• TRY IT:
Every line below between the line holding "profile instance variables." and the line holding "2. get_driver_list - If", inclusive, should be repeated exactly, and all other lines omitted.

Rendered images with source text
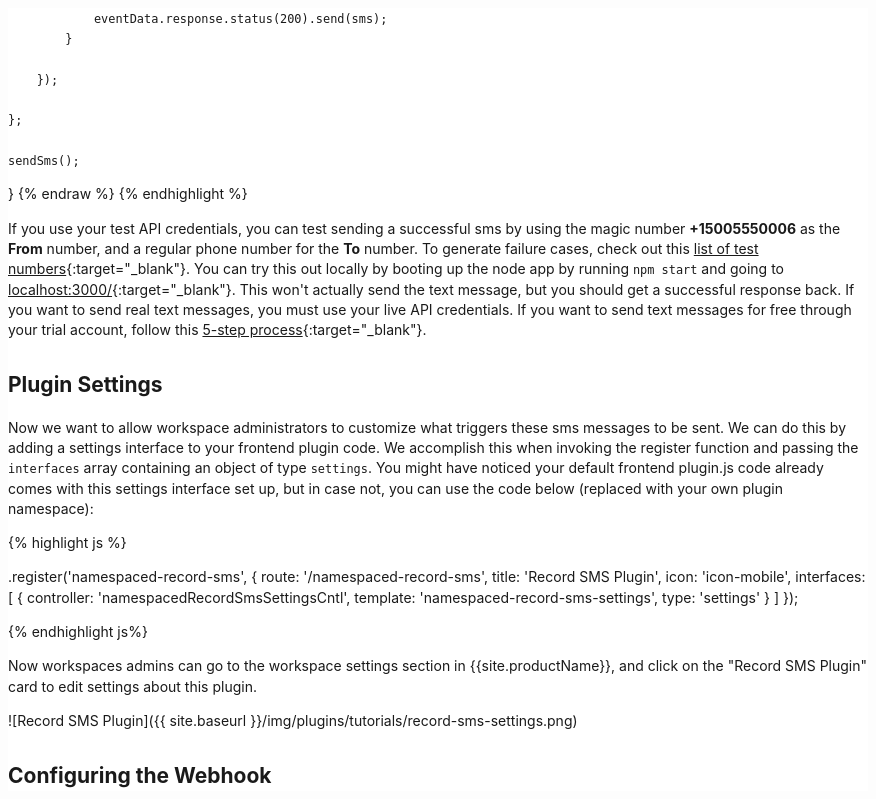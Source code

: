                 eventData.response.status(200).send(sms);
            }

        });

    };

    sendSms();

}
{% endraw %}
{% endhighlight %}

If you use your test API credentials, you can test sending a successful sms by using the magic number **+15005550006** as the **From** number, and a regular phone number for the **To** number. To generate failure cases, check out this [list of test numbers](https://www.twilio.com/docs/api/rest/test-credentials#test-sms-messages-parameters-From){:target="_blank"}. You can try this out locally by booting up the node app by running `npm start` and going to [localhost:3000/](localhost:3000/){:target="_blank"}. This won't actually send the text message, but you should get a successful response back. If you want to send real text messages, you must use your live API credentials. If you want to send text messages for free through your trial account, follow this [5-step process](https://www.twilio.com/help/faq/twilio-basics/how-does-twilios-free-trial-work){:target="_blank"}.

## Plugin Settings

Now we want to allow workspace administrators to customize what triggers these sms messages to be sent. We can do this by adding a settings interface to your frontend plugin code. We accomplish this when invoking the register function and passing the `interfaces` array containing an object of type `settings`. You might have noticed your default frontend plugin.js code already comes with this settings interface set up, but in case not, you can use the code below (replaced with your own plugin namespace):

{% highlight js %}

.register('namespaced-record-sms', {
    route: '/namespaced-record-sms',
    title: 'Record SMS Plugin',
    icon: 'icon-mobile',
    interfaces: [
        {
            controller: 'namespacedRecordSmsSettingsCntl',
            template: 'namespaced-record-sms-settings',
            type: 'settings'
        }
    ]
});


{% endhighlight js%}

Now workspaces admins can go to the workspace settings section in {{site.productName}}, and click on the "Record SMS Plugin" card to edit settings about this plugin.

![Record SMS Plugin]({{ site.baseurl }}/img/plugins/tutorials/record-sms-settings.png)

## Configuring the Webhook

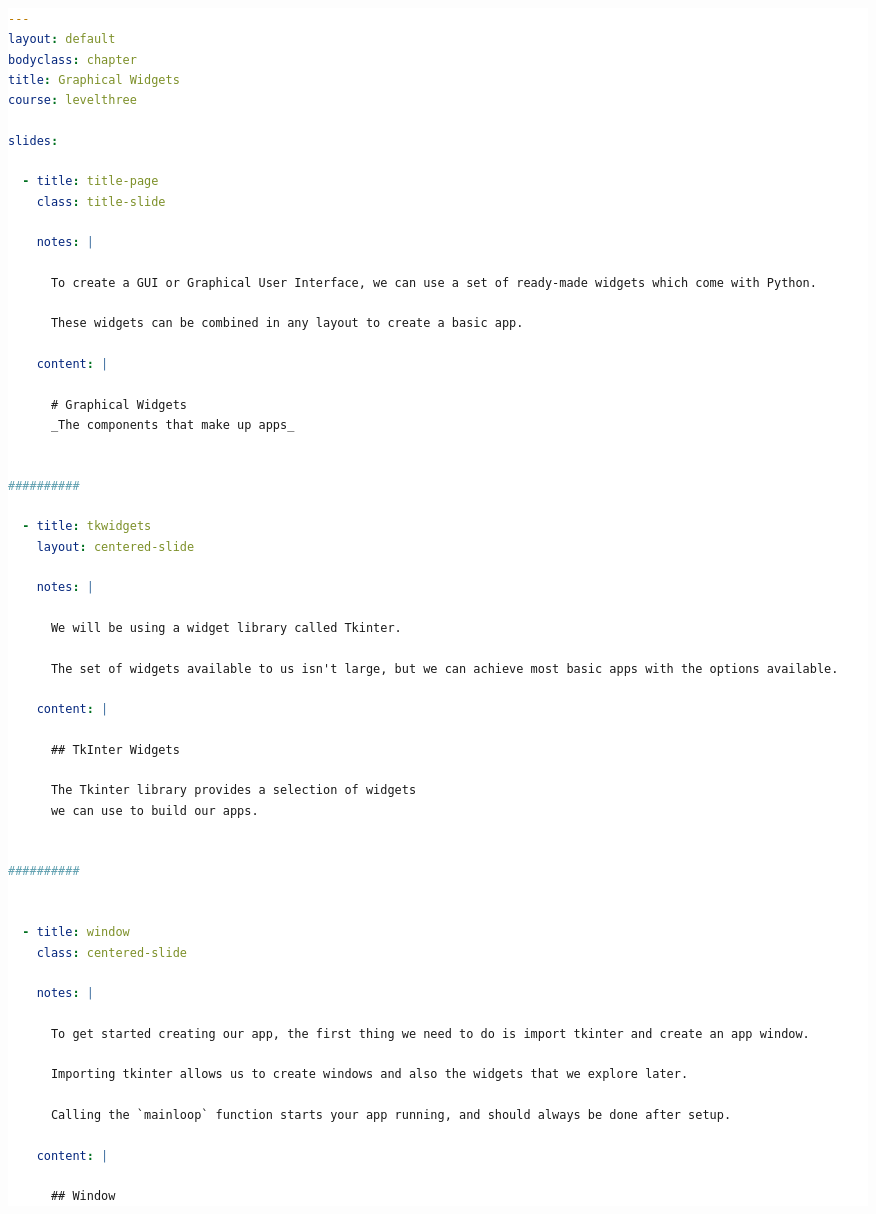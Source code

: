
 ```yaml
---
layout: default
bodyclass: chapter
title: Graphical Widgets
course: levelthree

slides:

  - title: title-page
    class: title-slide

    notes: |

      To create a GUI or Graphical User Interface, we can use a set of ready-made widgets which come with Python.

      These widgets can be combined in any layout to create a basic app.

    content: |

      # Graphical Widgets
      _The components that make up apps_


##########

  - title: tkwidgets
    layout: centered-slide

    notes: |

      We will be using a widget library called Tkinter. 

      The set of widgets available to us isn't large, but we can achieve most basic apps with the options available.

    content: |

      ## TkInter Widgets

      The Tkinter library provides a selection of widgets
      we can use to build our apps.


##########


  - title: window
    class: centered-slide

    notes: |

      To get started creating our app, the first thing we need to do is import tkinter and create an app window.

      Importing tkinter allows us to create windows and also the widgets that we explore later.

      Calling the `mainloop` function starts your app running, and should always be done after setup.

    content: |
      
      ## Window
```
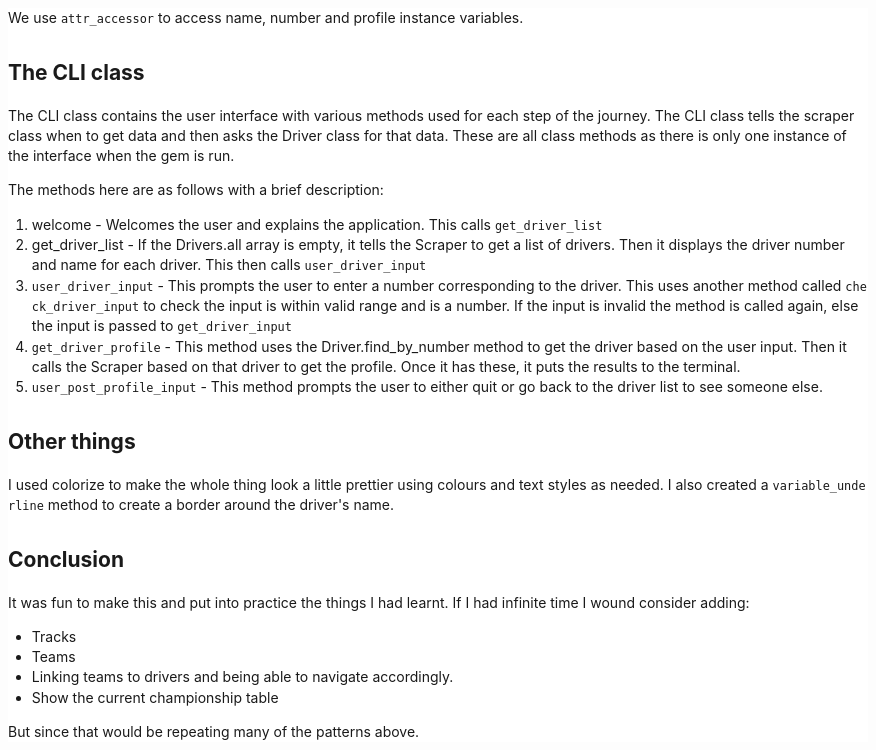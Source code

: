 We use `attr_accessor` to access name, number and profile instance variables.

## The CLI class

The CLI class contains the user interface with various methods used for each step of the journey. The CLI class tells the scraper class when to get data and then asks the Driver class for that data. These are all class methods as there is only one instance of the interface when the gem is run.

The methods here are as follows with a brief description:

1. welcome - Welcomes the user and explains the application. This calls `get_driver_list`
2. get_driver_list - If the Drivers.all array is empty, it tells the Scraper to get a list of drivers. Then it displays the driver number and name for each driver. This then calls `user_driver_input`
3. `user_driver_input` - This prompts the user to enter a number corresponding to the driver. This uses another method called `check_driver_input` to check the input is within valid range and is a number. If the input is invalid the method is called again, else the input is passed to `get_driver_input`
4. `get_driver_profile` - This method uses the Driver.find_by_number method to get the driver based on the user input. Then it calls the Scraper based on that driver to get the profile. Once it has these, it puts the results to the terminal.
5. `user_post_profile_input` - This method prompts the user to either quit or go back to the driver list to see someone else.

## Other things

I used colorize to make the whole thing look a little prettier using colours and text styles as needed. I also created a `variable_underline` method to create a border around the driver's name.

## Conclusion

It was fun to make this and put into practice the things I had learnt. If I had infinite time I wound consider adding: 

  - Tracks
  - Teams
  - Linking teams to drivers and being able to navigate accordingly.
  - Show the current championship table
  
But since that would be repeating many of the patterns above.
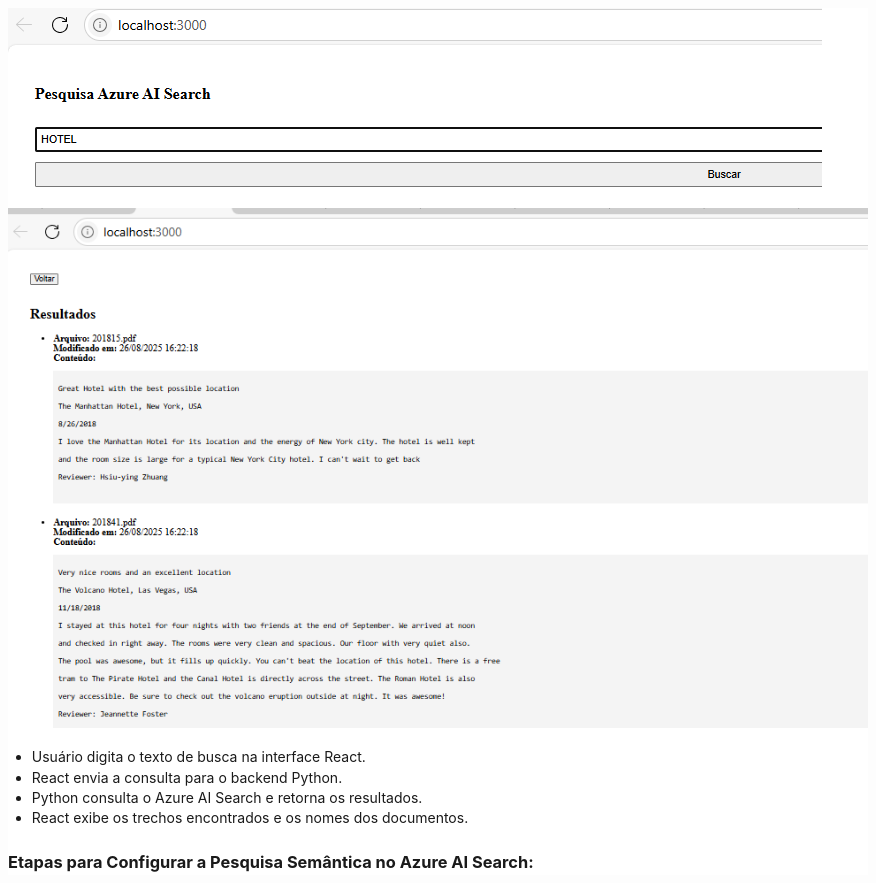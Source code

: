
![](02_ai_search_3.png)  


![](02_ai_search_4.png)  


- Usuário digita o texto de busca na interface React.
- React envia a consulta para o backend Python.
- Python consulta o Azure AI Search e retorna os resultados.
- React exibe os trechos encontrados e os nomes dos documentos.






### Etapas para Configurar a Pesquisa Semântica no Azure AI Search:
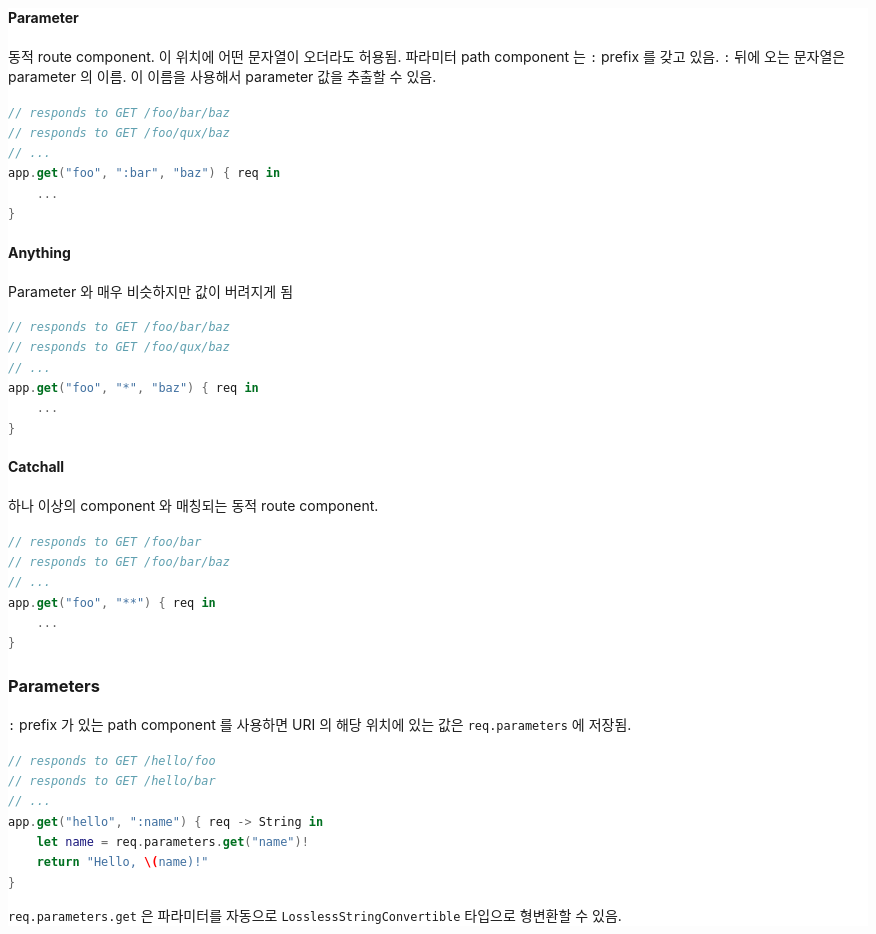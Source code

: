 #### Parameter

동적 route component. 이 위치에 어떤 문자열이 오더라도 허용됨. 파라미터 path component 는 `:` prefix 를 갖고 있음. `:` 뒤에 오는 문자열은 parameter 의 이름. 이 이름을 사용해서 parameter 값을 추출할 수 있음.


```swift
// responds to GET /foo/bar/baz
// responds to GET /foo/qux/baz
// ...
app.get("foo", ":bar", "baz") { req in
    ...
}
```

#### Anything

Parameter 와 매우 비슷하지만 값이 버려지게 됨

```swift
// responds to GET /foo/bar/baz
// responds to GET /foo/qux/baz
// ...
app.get("foo", "*", "baz") { req in
    ...
}
```

#### Catchall

하나 이상의 component 와 매칭되는 동적 route component. 

```swift
// responds to GET /foo/bar
// responds to GET /foo/bar/baz
// ...
app.get("foo", "**") { req in 
    ...
}
```

### Parameters

`:` prefix 가 있는 path component 를 사용하면 URI 의 해당 위치에 있는 값은 `req.parameters` 에 저장됨.

```swift
// responds to GET /hello/foo
// responds to GET /hello/bar
// ...
app.get("hello", ":name") { req -> String in
    let name = req.parameters.get("name")!
    return "Hello, \(name)!"
}
```

`req.parameters.get` 은 파라미터를 자동으로 `LosslessStringConvertible` 타입으로 형변환할 수 있음.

• RESULT OF THE EXERCISE:
: We use `attr_accessor` to access name, number and profile instance variables.

## The CLI class

The CLI class contains the user interface with various methods used for each step of the journey. The CLI class tells the scraper class when to get data and then asks the Driver class for that data. These are all class methods as there is only one instance of the interface when the gem is run.

The methods here are as follows with a brief description:

1. welcome - Welcomes the user and explains the application. This calls `get_driver_list`
2. get_driver_list - If the Drivers.all array is empty, it tells the Scraper to get a list of drivers. Then it displays the driver number and name for each driver. This then calls `user_driver_input`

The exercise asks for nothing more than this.